Figure 10: Histogram of A, B, C (upper panels) and of percentages of A, B, and C (lower panels). Random numbers with normal distribution were used, and based upon mean value (SD), i.e. for A 0.20(0.03), for B 0.30(0.04), and for C 8.4(2.6). Cutoff-values for quartiles of the percentages: % A 1.8, 2.2, 2.7; %B 2.7, 3.3, 4.0; %C 93.4, 94.4, 95.4
Scatterplot with regression line for the %A vs %B association is shown in Figure 11. Spearman’s correlation for %A vs. %B: rho=0.730 (p<0.001, n=200). Regression line: %B=1.40 (0.05)*%A+0.32 (0.14). Thus, also with normal distribution of two low-number variables, and of one high-number variable, there was a positive association between percentages of the two variables with low-number distribution, in accordance with the previous outcome using random numbers with uniform distribution.
Figure 11: Scatterplot with regression line for the %A vs %B association when random numbers were generated with normal distribution, based upon the following mean (SD) values, i.e. for A 0.20 (0.03), for B 0.30 (0.04), and for C 8.4 (2.6). Regression line: %B=1.40 (0.05)*%A+0.32 (0.14). Spearman’s correlation for %A vs. %B: rho=0.730 (p<0.001, n=200)
We next narrowed the A and B distributions by changing SD, i.e. for A from SD=0.02 to SD=0.01, and for B from 0.03 to 0.02, while keeping C distribution. Thus, the conditions (mean, SD) were: A 0.20(0.01), B 0.30(0.02), and C 8.4(2.6). Distributions of A, B, and C, as well as the distribution of percentages of A, B, and C are shown in Figure 12.
Figure 12: Histograms of A, B, C -distributions (upper panels), and distribution of their percentages (lower panels). The histograms were produced using random numbers with normal distribution, based upon mean value (SD); i.e. for A 0.20 (0.01), for B 0.30 (0.02), and for C 8.4 (2.6).

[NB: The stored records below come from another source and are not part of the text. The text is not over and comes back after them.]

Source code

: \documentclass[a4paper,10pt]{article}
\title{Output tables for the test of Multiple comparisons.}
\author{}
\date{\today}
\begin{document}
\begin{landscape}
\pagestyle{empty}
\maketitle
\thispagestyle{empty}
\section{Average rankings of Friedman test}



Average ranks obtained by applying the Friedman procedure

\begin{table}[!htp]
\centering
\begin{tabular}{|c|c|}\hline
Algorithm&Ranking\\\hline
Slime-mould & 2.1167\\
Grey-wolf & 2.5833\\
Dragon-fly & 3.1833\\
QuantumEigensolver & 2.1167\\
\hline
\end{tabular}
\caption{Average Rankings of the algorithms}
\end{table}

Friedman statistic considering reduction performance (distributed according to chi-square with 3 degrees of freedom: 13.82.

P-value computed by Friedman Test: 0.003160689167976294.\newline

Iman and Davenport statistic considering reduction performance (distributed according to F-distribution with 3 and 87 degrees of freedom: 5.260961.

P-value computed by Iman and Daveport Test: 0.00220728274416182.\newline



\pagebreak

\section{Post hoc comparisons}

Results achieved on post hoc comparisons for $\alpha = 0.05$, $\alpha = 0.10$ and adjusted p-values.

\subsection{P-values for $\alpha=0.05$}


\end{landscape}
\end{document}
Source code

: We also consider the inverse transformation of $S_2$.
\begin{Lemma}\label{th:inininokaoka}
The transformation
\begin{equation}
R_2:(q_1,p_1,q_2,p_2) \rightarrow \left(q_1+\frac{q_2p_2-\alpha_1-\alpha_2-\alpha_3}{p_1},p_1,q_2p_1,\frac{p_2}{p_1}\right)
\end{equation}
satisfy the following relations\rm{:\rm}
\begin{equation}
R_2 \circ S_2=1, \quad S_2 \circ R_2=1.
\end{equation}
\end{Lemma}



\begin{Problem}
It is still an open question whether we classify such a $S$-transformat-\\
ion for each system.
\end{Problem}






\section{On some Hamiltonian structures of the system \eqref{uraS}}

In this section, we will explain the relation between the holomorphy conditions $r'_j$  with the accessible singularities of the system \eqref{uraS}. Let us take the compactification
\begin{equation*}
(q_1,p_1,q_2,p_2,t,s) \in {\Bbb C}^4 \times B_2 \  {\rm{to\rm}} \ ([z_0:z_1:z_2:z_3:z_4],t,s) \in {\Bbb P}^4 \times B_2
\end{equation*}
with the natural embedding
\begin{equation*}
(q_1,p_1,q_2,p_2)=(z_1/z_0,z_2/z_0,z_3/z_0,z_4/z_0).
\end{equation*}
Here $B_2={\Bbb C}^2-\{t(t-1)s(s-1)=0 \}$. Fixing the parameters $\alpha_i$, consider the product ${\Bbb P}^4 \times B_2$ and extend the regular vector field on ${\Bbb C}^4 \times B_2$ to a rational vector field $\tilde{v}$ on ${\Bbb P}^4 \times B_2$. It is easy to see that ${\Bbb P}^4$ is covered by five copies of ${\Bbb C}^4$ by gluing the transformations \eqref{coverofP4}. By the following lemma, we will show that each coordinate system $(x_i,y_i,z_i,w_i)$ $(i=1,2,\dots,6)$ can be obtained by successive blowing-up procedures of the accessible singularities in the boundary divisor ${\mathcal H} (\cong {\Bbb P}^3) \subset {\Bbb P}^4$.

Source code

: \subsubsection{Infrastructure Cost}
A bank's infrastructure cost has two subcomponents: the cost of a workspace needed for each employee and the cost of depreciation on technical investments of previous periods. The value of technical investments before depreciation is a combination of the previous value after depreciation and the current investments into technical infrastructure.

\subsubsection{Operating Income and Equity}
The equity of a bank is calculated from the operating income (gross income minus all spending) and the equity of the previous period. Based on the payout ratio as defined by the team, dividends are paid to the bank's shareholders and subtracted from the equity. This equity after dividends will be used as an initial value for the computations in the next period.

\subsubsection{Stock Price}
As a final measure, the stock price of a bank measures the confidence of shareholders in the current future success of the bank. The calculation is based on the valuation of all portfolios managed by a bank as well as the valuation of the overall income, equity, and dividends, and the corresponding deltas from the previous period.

Cutoff-values for quartiles of the percentages: % A 1.8, 2.2, 2.8; %B 2.8, 3.4, 4.1; %C 93.0, 94.4, 95.5, as compared with before narrowing: % A 1.8, 2.2, 2.7; %B 2.7, 3.3, 4.0; %C 93.4, 94.4, 95.4
Spearman’s correlation for the association between %A and %B was: rho=0.947(p<0.001), n=200, Figure 13, left panel. Thus, in spite of rather similar cutoff values for quartiles of %A, %B, and %C, the scatterplot seemed slightly improved, as also indicated by a change in the correlation coefficient. Thus, the narrowing of a normal distribution of A and B improved the association between their relative amounts, as previously observed with random numbers having uniform distribution.
Figure 13: Left panel: Scatterplot with regression line for the %A vs %B association when random numbers were generated with normal distribution, based upon the following mean (SD) values; i.e. for A 0.20 (0.01), for B 0.30 (0.02), and for C 8.4 (2.6). Regression line: %B=1.50(0.02)*%A+0.03(0.07). Spearman’s correlation for %A vs. %B: rho=0.947 (p<0.001, n=200)

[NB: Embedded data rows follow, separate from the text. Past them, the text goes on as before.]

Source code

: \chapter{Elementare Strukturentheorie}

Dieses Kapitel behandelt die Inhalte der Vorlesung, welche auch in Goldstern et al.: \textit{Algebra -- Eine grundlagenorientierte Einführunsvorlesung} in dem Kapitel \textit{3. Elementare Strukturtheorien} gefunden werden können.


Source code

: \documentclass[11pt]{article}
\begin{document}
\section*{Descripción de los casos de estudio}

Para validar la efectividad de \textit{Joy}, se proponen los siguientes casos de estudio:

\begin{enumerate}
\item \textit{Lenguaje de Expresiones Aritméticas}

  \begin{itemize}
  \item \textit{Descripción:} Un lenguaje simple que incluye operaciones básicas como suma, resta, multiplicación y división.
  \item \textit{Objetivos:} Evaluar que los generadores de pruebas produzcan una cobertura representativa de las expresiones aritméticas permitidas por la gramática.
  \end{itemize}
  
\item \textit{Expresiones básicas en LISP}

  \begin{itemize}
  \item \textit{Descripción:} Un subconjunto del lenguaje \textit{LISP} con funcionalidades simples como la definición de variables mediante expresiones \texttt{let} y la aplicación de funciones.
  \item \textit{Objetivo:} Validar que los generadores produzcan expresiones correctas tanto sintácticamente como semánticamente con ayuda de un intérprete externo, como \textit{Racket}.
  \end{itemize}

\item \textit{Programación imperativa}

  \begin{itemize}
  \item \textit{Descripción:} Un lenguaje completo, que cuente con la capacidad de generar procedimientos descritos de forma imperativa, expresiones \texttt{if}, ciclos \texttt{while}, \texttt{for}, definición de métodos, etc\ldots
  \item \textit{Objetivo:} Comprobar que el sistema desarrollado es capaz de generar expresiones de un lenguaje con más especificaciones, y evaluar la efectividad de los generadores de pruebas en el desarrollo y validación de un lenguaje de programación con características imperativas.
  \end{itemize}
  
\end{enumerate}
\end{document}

Right panel: Scatterplot with regression line for the %A vs. %B association when random numbers are generated with normal distribution and with very low variability of A and B; the following mean (SD) values were, for A 0.20 (0.001), for B 0.30 (0.002), and for C 8.4 (2.6). Rho=0.999, p<0.001, n=200. Regression line: %B=1.50 (0.002)*%A-0.001 (0.007)

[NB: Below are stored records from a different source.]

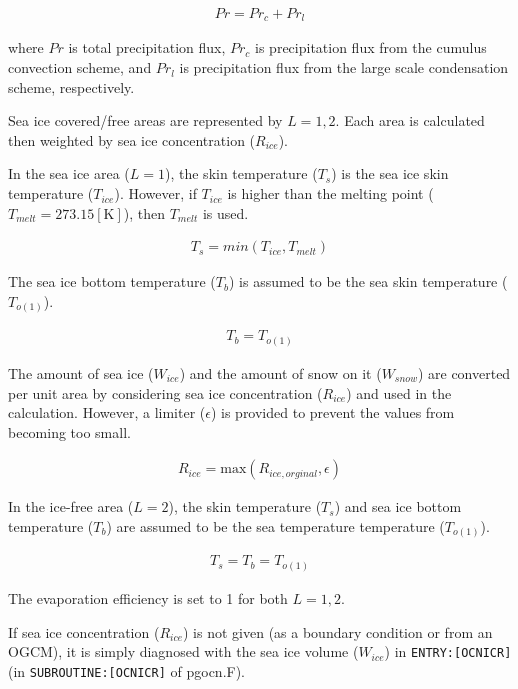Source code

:\begin{eqnarray}
    Pr = Pr_c + Pr_l
\end{eqnarray}

where \(Pr\) is total precipitation flux, \(Pr_c\) is precipitation flux
from the cumulus convection scheme, and \(Pr_l\) is precipitation flux
from the large scale condensation scheme, respectively.

Sea ice covered/free areas are represented by \(L=1,2\). Each area is
calculated then weighted by sea ice concentration (\(R_{ice}\)).

In the sea ice area (\(L=1\)), the skin temperature (\(T_s\)) is the sea
ice skin temperature (\(T_{ice}\)). However, if \(T_{ice}\) is higher
than the melting point (\(T_{melt}=273.15 \mathrm{[K]}\)), then
\(T_{melt}\) is used.

\begin{eqnarray}
    T_s = min(T_{ice},T_{melt})
\end{eqnarray}

The sea ice bottom temperature (\(T_b\)) is assumed to be the sea skin
temperature (\(T_{o(1)}\)).

\begin{eqnarray}
    T_b = T_{o(1)}
\end{eqnarray}

The amount of sea ice (\(W_{ice}\)) and the amount of snow on it
(\(W_{snow}\)) are converted per unit area by considering sea ice
concentration (\(R_{ice}\)) and used in the calculation. However, a
limiter (\(\epsilon\)) is provided to prevent the values from becoming
too small.

\begin{eqnarray}
R_{ice} =\mathrm{max}( R_{ice,orginal}, \epsilon)
\end{eqnarray}

In the ice-free area (\(L=2\)), the skin temperature (\(T_s\)) and sea
ice bottom temperature (\(T_b\)) are assumed to be the sea temperature
temperature (\(T_{o(1)}\)).

\begin{eqnarray}
    T_s = T_b = T_{o(1)}
\end{eqnarray}

The evaporation efficiency is set to 1 for both \(L=1, 2\).

If sea ice concentration (\(R_{ice}\)) is not given (as a boundary
condition or from an OGCM), it is simply diagnosed with the sea ice
volume (\(W_{ice}\)) in \texttt{ENTRY:{[}OCNICR{]}} (in
\texttt{SUBROUTINE:{[}OCNICR{]}} of pgocn.F).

We finally made an extreme narrowing of A and B, i.e. for A 0.20 (0.001), and B 0.30 (0.002), with C unchanged, i.e. 8.4 (2.6). The effect of this greatly decreased variability in A (CV=0.5%) and B (CV=0.7%) was to obtain an almost perfect positive %A vs. %B association (rho=0.999, n=200, Figure 13, right panel). In this case the quartiles of A, B, and C percentages were: %A 1.9, 2.3, 2.8; %B 2.9, 3.5, 4.2; %C 93.1, 94.1, 95.2, i.e. not differing much from those before narrowing: % A 1.8, 2.2, 2.7; %B 2.7, 3.3, 4.0; %C 93.4, 94.4, 95.4. It would appear that, at these high levels of %C and low levels of %A and %B, the distribution effect upon the %A vs. %B association is not well explained by the equation %B=-%A+(100-%C). On the other hand, estimation by quartiles might not be sensitive enough to evaluate small changes in distributions.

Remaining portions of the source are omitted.